How to Build an ‘Ancient Monument’: Tarr Steps….

Tarr Steps, is an ‘ancient bridge’ across the River Barle in Somerset, within the boundaries of Exmoor National Park. I was watching the BBC ‘Spotlight’ (early evening local news programme) last week, and saw this report about it:

http://www.bbc.co.uk/news/uk-england-somerset-21424027

Here’s the ITV version: http://www.itv.com/news/west/story/2013-02-12/tarr-steps-repair/

Tarr Steps is talked about as a ‘famous landmark’ and a ‘tourist attraction’ – I don’t think either website gives much space to its use as a “bridge” as such! The BBC excerpt starts off by talking about the use of “21st Century technology” to repair “one of our oldest [‘us’ being ‘the nation’, I guess] and most unusual ancient monuments” [i.e. it is there to ‘monumentalise’ a sense of ‘ancientness’…?!]. It is variously described as being ‘ancient’; ‘prehistoric’; ‘Bronze Age’; ‘around 1000 years old’; ‘perhaps built in around AD1400′; or of ‘unknown age’ – such heritage items as bridges and trackways are notoriously difficult to ‘date’. But of course the entire news item is about how it is actually being (re)built in February 2013. One could argue that it is the newest bridge in the country!? But I guess they aren’t really building a ‘bridge’ – they are building an ‘ancient monument’: one of the region’s most famous landmarks and tourist attractions…?!

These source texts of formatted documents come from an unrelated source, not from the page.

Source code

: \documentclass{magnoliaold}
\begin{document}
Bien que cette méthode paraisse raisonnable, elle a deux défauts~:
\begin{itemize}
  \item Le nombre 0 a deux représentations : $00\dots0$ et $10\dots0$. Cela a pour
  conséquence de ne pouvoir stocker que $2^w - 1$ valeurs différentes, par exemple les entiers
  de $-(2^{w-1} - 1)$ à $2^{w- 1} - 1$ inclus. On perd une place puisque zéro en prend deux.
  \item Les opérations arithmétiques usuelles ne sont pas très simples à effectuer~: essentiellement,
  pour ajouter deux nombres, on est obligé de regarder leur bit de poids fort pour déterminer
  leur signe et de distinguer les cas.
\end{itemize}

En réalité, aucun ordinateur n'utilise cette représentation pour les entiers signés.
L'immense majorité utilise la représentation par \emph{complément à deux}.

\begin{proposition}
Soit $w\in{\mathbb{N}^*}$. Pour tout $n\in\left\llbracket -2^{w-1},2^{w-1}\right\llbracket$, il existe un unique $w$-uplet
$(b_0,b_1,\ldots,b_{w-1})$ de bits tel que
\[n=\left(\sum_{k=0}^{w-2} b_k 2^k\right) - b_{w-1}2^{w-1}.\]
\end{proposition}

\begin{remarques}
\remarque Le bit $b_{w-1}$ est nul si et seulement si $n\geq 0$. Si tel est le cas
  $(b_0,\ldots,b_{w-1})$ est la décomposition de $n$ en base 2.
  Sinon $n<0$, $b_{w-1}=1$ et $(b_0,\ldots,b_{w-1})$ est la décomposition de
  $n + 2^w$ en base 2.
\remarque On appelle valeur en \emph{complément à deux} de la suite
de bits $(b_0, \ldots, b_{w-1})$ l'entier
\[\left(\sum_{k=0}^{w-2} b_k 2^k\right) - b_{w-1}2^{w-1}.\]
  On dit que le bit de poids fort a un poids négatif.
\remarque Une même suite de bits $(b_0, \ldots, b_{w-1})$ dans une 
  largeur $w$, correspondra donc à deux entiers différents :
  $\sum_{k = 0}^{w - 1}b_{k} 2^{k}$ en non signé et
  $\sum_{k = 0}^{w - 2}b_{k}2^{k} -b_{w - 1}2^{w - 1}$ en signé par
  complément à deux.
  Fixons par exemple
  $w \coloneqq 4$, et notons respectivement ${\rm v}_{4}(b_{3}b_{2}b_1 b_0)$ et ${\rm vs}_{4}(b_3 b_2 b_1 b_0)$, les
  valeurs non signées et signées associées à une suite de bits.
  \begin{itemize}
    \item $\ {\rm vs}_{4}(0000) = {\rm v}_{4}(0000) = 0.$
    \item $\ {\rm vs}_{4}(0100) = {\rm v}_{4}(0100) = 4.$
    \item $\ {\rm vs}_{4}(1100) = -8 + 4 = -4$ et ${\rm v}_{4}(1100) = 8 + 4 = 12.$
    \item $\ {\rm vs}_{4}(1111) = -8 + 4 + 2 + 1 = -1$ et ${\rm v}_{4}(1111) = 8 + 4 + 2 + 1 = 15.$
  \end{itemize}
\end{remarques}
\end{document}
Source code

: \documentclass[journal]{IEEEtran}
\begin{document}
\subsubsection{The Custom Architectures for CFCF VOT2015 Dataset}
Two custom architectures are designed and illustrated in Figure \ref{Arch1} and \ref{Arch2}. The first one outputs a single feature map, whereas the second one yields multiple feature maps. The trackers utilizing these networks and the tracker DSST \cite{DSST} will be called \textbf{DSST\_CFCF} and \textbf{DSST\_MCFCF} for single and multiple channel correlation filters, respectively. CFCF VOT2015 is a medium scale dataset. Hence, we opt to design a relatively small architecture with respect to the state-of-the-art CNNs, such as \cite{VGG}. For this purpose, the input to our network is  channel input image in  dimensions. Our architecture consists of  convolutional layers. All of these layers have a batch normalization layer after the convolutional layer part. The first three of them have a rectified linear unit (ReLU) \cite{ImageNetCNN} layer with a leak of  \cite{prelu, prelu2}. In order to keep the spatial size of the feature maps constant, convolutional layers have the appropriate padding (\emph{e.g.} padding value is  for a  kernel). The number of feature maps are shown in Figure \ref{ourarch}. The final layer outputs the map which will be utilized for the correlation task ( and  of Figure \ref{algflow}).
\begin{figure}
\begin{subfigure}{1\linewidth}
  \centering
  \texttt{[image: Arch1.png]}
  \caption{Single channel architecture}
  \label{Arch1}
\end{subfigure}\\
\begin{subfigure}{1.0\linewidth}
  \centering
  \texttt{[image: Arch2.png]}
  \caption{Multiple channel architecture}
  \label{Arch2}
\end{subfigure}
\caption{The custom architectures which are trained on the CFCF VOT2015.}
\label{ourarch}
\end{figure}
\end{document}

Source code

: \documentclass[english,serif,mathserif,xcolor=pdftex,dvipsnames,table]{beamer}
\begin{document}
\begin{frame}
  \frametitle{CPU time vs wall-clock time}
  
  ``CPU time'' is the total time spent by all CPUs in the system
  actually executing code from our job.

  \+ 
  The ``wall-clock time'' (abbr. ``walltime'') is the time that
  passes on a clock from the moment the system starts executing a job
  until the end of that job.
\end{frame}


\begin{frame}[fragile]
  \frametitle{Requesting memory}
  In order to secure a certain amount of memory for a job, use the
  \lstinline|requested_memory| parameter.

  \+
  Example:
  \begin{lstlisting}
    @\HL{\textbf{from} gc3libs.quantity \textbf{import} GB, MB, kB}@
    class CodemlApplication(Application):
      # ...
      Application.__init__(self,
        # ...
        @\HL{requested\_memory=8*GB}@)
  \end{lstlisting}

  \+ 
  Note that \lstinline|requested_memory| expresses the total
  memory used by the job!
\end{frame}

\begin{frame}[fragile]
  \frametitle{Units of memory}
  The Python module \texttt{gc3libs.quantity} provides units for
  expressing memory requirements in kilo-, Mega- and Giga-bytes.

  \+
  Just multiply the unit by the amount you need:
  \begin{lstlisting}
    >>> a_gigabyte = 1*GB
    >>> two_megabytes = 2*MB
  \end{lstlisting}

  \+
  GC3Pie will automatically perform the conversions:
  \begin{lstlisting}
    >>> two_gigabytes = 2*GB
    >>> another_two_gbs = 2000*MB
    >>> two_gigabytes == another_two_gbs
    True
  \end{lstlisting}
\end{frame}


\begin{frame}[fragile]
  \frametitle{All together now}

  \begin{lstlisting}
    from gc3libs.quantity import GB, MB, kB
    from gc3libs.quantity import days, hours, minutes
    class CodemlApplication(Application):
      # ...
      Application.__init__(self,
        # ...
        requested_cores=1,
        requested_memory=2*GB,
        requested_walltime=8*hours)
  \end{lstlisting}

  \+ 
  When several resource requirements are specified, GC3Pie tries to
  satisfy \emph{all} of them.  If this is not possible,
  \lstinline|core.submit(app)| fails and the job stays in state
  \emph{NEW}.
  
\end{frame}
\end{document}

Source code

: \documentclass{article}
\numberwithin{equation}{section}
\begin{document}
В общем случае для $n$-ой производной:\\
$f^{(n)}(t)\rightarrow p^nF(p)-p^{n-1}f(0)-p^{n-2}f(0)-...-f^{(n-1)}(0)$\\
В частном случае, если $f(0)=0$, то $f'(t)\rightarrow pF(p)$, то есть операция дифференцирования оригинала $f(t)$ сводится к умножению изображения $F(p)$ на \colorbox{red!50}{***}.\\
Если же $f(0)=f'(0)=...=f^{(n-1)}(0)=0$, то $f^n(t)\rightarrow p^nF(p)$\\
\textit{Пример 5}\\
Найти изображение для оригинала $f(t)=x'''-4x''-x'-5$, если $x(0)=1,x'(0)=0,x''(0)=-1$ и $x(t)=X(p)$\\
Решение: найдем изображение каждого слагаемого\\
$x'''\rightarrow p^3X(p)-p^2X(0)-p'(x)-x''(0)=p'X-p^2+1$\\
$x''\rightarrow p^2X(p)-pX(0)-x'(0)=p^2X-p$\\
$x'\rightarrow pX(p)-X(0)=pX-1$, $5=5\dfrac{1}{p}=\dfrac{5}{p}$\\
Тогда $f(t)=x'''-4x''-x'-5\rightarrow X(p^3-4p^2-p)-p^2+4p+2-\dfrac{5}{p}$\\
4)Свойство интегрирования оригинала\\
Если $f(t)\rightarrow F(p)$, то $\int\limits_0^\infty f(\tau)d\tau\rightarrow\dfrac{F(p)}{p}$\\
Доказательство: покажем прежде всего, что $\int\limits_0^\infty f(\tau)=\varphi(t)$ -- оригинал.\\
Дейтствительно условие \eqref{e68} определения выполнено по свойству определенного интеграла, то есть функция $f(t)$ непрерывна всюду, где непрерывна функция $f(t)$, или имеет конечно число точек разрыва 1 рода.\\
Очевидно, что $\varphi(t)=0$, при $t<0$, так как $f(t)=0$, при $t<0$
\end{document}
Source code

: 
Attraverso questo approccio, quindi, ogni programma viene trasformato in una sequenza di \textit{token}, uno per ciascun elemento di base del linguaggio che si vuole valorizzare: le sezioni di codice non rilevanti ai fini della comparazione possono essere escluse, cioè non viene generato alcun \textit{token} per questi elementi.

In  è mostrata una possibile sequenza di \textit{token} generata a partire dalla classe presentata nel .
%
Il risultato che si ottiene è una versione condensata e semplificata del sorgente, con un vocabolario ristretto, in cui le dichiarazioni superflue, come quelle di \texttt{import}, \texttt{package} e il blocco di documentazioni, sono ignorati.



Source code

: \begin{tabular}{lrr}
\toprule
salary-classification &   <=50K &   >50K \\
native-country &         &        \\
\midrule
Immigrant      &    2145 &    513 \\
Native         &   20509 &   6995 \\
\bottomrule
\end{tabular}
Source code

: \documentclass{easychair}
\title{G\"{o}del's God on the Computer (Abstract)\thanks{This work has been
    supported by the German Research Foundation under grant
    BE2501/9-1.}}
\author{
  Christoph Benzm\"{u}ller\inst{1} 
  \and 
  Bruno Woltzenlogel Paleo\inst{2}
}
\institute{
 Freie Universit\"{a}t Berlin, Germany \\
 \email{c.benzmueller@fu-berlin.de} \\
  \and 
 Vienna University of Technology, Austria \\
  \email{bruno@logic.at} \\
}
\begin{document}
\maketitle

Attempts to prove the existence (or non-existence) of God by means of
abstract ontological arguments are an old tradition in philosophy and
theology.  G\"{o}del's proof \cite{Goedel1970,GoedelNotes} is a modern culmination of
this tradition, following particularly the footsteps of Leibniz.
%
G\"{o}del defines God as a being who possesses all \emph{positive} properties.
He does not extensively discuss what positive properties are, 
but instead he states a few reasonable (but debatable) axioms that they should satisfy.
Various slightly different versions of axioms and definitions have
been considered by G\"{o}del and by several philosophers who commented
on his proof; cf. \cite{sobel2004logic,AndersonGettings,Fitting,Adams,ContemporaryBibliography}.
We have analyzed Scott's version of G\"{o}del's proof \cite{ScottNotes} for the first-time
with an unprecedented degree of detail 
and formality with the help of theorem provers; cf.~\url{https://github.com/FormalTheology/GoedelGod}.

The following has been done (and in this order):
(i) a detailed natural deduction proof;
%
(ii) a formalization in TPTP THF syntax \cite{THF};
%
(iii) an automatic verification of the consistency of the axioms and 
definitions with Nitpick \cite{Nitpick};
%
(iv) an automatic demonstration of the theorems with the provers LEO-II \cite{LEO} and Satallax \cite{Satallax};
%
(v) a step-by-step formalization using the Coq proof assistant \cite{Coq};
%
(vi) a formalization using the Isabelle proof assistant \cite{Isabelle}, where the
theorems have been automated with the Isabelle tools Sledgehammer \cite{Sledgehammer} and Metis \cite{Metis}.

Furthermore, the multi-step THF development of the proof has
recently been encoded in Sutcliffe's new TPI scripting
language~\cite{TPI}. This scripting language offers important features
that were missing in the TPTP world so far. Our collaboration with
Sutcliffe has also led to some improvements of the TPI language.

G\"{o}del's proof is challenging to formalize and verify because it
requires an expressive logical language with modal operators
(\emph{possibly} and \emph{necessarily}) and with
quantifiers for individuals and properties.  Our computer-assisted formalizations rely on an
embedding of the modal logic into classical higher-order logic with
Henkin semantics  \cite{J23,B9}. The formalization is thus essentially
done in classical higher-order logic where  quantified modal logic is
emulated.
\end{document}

I did a little bit of asking around (I have a postgrad, Tim Wilkinson, working on perceptions of Exmoor): Tarr Steps has also been ‘built’ in 1942 (by the army, as some sort of training exercise – I guess they needed to practise such skills since they knew they’d have to cross the Rhine following the allied invasion of Europe! – a joke!). It was also built in 1952, I guess, following the well-known floods that caused havoc (and killed several people) in Lynmouth. It was also rebuilt in 1979, and again in 2008. During this last building stage, each stone was numbered and electronically tagged so that they could be replaced in ‘exactly the same place’ if they were ever dislodged: I guess the repair crew working there this week are thankful for this. I guess it also makes Tarr Steps one of the more technologically advanced bridges in the world. This technology is being deployed in order to ‘petrify’ Tarr Steps through conservation practises, to act as a totem or icon of…. ‘ancientness’?; ‘national identity’ (as a key site within the Exmoor NATIONAL Park)?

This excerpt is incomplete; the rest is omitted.